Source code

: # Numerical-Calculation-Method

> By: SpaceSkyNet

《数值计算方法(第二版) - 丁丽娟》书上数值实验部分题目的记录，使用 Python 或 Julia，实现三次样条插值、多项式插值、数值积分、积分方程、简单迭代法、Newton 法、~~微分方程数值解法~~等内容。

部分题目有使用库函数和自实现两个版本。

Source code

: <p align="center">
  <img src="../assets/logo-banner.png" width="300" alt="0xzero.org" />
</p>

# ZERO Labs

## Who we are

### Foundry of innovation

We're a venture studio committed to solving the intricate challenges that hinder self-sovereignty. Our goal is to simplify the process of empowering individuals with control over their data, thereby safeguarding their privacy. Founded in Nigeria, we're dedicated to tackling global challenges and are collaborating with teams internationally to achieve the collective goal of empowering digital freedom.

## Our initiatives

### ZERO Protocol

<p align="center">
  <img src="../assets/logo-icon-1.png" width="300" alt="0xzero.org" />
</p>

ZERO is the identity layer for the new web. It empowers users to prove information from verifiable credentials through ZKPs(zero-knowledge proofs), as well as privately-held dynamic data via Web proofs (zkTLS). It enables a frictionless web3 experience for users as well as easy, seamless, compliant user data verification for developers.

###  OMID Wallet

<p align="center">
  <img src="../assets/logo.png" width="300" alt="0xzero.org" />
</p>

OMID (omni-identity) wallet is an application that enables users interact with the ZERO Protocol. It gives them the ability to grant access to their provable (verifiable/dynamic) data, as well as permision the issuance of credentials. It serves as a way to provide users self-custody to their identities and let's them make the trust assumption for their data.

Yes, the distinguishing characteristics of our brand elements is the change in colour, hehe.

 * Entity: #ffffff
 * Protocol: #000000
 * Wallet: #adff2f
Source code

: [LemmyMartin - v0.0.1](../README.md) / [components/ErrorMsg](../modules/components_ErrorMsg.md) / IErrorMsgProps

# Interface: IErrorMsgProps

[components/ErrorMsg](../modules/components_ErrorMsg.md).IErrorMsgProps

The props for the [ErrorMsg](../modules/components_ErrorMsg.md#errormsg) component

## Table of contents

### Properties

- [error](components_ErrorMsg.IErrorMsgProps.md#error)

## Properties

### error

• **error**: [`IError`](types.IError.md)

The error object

-----

**EXERCISE AIM**
Filter the entries and copy each line with "users".

**ANSWER SECTION**
ZERO is the identity layer for the new web. It empowers users to prove information from verifiable credentials through ZKPs(zero-knowledge proofs), as well as privately-held dynamic data via Web proofs (zkTLS). It enables a frictionless web3 experience for users as well as easy, seamless, compliant user data verification for developers.
OMID (omni-identity) wallet is an application that enables users interact with the ZERO Protocol. It gives them the ability to grant access to their provable (verifiable/dynamic) data, as well as permision the issuance of credentials. It serves as a way to provide users self-custody to their identities and let's them make the trust assumption for their data.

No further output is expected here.